The most common intramuscular injection site is the dor-sogluteal (DG) (Figure 26-12). A large muscle, the gluteus medius, underlies the injection site and provides an excellent location for a depot of medicine. The patient is typically in the prone position (an uncommon position for patients to be transported by EMS) and then the patient’s buttocks exposed. Alternatively, the patient can be placed in the side-lying position, or lateral recumbent position, and only the upper portion of the buttocks and the patient’s flank is exposed. It should be noted that the gluteus is not synonymous with the buttock. The gluteus is located proximal to the inferior portion of the patient’s flank.

Dorsogluteal injection site.

Figure 26-12 Dorsogluteal injection site.
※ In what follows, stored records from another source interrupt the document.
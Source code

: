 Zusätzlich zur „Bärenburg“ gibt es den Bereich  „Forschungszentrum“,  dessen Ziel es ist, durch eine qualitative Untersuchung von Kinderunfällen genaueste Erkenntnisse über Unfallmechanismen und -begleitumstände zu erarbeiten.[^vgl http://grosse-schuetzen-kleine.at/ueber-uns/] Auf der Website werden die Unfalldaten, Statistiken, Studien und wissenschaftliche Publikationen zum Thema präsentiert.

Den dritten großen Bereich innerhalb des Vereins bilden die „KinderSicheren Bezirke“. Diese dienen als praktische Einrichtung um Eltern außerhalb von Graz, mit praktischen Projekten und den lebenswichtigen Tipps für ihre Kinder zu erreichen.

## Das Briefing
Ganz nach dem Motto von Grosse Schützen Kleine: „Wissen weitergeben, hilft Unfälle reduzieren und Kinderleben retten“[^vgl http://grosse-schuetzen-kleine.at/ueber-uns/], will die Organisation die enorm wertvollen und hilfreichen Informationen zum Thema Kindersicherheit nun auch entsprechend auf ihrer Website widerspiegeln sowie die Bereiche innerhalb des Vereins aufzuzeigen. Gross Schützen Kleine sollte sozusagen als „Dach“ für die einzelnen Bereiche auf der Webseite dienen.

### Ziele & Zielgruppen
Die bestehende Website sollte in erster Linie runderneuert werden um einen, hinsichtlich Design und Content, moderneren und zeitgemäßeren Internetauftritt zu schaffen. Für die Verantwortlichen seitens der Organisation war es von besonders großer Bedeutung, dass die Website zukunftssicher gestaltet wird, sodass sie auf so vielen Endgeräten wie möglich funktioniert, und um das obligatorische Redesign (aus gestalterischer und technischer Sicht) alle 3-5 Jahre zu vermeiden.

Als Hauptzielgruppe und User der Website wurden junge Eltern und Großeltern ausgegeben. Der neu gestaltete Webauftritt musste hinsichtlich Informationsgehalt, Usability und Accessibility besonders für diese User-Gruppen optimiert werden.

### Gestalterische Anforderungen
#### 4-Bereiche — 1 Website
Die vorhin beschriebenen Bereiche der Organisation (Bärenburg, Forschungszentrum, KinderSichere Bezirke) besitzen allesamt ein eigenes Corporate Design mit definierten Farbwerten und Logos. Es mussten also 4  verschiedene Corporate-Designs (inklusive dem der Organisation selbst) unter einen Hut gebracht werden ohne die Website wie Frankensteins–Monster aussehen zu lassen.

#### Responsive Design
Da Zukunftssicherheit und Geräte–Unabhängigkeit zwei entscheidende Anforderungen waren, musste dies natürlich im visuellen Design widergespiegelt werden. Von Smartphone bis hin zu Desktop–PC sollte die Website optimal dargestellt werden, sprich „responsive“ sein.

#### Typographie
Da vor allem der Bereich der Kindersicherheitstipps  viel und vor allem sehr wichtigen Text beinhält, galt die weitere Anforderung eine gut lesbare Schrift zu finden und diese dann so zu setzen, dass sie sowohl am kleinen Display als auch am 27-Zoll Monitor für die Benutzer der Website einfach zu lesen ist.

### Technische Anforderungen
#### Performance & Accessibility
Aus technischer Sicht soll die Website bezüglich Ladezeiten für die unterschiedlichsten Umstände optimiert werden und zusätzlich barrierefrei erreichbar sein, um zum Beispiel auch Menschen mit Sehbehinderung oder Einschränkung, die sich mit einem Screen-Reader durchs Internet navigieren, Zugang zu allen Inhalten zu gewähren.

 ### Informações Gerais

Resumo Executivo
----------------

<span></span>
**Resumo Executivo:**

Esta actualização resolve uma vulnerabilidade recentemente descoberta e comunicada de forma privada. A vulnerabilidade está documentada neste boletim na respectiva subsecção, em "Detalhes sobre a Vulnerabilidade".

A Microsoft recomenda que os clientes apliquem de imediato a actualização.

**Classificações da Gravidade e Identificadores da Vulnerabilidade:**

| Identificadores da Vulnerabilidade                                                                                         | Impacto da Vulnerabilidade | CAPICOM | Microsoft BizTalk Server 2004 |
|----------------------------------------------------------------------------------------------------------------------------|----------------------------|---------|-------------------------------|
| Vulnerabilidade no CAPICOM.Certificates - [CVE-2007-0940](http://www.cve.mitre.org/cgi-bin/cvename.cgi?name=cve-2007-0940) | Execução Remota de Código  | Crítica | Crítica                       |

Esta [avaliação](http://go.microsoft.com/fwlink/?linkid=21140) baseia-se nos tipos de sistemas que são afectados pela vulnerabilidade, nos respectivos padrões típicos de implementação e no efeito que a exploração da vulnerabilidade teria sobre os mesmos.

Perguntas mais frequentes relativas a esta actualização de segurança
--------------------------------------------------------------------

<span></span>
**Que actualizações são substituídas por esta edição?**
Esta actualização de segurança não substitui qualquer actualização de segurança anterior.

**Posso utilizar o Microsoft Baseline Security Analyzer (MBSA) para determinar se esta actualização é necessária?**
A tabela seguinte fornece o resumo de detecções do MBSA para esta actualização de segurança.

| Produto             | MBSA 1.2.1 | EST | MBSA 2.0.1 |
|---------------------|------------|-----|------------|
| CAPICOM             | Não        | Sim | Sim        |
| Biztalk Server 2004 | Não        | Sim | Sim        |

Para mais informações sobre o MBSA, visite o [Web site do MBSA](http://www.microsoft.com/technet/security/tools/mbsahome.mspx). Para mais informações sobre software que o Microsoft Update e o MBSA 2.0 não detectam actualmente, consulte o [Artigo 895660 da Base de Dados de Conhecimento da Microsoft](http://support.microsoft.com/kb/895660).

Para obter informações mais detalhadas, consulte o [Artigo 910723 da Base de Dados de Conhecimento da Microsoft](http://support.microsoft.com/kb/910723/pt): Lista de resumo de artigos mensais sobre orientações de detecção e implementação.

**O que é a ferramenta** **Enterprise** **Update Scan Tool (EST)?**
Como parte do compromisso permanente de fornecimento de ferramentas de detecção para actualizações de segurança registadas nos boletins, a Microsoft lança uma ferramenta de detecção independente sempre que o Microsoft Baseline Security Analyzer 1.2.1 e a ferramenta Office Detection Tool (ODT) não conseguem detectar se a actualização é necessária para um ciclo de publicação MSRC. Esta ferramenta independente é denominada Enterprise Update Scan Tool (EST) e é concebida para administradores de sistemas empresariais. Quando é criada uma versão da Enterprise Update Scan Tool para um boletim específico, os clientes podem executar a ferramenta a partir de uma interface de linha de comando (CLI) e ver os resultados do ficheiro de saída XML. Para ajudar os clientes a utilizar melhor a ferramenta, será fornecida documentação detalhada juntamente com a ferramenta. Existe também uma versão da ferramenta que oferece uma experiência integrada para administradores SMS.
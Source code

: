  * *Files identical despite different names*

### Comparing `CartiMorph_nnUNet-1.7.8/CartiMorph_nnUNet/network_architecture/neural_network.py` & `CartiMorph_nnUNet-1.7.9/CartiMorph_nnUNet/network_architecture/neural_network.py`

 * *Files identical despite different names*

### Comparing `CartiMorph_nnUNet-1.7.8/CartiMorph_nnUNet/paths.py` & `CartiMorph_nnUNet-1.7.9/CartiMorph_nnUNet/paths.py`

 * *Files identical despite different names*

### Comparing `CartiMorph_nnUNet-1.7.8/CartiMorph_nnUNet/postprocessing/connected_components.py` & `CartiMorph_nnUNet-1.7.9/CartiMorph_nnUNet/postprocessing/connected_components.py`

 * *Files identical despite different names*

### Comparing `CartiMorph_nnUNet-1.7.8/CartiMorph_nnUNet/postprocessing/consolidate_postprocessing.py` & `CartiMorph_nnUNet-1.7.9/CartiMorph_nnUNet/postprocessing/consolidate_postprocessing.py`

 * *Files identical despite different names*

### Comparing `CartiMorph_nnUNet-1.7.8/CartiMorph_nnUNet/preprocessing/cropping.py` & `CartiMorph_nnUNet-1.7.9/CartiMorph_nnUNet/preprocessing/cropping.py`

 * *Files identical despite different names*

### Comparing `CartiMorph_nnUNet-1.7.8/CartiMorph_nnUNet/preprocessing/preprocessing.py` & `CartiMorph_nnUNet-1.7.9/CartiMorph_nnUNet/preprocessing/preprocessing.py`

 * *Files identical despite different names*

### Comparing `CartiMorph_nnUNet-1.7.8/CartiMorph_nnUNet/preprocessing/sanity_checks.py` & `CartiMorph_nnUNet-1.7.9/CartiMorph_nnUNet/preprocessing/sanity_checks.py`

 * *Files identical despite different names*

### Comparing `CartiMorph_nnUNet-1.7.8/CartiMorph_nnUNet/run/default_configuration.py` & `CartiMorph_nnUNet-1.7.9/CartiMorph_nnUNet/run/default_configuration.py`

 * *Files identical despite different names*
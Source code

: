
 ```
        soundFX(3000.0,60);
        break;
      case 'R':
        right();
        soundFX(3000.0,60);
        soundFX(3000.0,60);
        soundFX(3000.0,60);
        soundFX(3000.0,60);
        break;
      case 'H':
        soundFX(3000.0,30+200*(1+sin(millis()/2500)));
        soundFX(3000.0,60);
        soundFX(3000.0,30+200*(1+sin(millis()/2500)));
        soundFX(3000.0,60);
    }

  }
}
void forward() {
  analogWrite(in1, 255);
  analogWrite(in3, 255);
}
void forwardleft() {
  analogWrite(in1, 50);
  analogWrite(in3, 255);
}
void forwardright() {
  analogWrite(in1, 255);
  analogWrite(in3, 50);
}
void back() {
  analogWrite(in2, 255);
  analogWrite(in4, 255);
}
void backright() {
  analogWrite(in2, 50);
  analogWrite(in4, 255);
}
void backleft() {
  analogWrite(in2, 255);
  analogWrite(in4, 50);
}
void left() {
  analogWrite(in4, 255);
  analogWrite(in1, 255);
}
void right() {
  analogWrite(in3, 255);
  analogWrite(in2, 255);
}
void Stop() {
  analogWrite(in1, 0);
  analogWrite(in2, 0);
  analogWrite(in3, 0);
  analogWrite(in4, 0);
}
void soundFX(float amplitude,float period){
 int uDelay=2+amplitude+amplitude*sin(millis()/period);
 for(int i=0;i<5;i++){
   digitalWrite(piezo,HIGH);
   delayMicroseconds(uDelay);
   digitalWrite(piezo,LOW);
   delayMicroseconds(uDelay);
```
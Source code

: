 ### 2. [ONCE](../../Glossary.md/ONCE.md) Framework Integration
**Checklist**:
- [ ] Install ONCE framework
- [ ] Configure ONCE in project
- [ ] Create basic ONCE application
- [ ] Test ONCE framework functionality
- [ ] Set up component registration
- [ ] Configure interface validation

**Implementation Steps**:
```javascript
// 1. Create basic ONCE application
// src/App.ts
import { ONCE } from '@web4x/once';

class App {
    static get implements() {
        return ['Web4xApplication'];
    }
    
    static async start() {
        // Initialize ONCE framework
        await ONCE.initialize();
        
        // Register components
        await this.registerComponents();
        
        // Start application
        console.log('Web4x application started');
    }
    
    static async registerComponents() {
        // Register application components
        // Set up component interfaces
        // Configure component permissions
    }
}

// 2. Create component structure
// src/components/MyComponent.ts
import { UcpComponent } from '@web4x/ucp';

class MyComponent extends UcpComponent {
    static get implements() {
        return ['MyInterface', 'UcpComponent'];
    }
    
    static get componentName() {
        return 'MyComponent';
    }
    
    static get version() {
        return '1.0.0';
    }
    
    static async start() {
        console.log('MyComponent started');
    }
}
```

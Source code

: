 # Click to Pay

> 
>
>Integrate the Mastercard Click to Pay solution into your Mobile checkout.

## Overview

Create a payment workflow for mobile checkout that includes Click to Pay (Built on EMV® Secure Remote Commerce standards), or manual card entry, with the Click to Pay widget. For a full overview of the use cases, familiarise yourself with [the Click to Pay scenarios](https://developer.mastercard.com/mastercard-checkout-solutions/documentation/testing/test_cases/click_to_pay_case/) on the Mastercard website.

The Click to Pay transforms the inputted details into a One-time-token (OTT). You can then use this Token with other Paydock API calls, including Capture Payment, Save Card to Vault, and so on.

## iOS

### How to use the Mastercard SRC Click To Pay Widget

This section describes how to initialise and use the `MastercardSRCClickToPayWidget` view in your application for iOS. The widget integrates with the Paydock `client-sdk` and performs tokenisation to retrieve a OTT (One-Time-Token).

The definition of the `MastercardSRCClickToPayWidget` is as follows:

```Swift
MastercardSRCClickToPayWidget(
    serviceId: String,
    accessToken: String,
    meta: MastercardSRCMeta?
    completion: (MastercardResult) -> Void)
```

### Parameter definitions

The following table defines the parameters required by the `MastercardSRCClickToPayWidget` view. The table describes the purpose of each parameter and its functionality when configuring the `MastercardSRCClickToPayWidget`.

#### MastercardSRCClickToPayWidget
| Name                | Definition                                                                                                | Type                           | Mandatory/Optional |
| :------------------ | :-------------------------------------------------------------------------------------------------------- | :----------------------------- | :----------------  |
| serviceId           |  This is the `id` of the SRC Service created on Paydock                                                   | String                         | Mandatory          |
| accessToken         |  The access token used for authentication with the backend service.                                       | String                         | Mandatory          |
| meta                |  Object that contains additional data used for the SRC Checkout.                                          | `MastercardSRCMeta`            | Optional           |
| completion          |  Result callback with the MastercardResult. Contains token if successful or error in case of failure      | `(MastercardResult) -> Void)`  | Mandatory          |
As the gluteus medius is relatively large, compared to the muscles underlying the other injection sites, use of the DG site is advantageous during a restraint situation. In those situations where the patient needs sedation and/or chemical restraint for a behavioral emergency, the DG offers a large "target" and thus a greater chance of success. After the patient has been given sedatives, he should be placed in the supine, face-up position as soon as possible in order to monitor respirations and avoid positional asphyxia.

To ascertain the location of the DG injection site, the entire one buttock is mentally divided into four quadrants. The uppermost and outermost quadrant, proximate to the iliac crest, is prepared. Great care should be taken estimating the injection site as the sciatic nerve transverses two of the other three quadrants. Unintended injection into the sciatic nerve can lead to paresthesia, paralysis, and permanent nerve damage. Alternatively, the Paramedic can draw an imaginary line from the height of the iliac crest to the insertion of the femur and choose the midpoint of that line.

Generally, the DG injection site is reserved for adults. Children must be walking before a DG injection site should be considered. In the adult patient, a maximum of 5 mL can be injected into each DG site. However, the Paramedic should consider splitting the dose and doubling the sites for injection to increase patient comfort.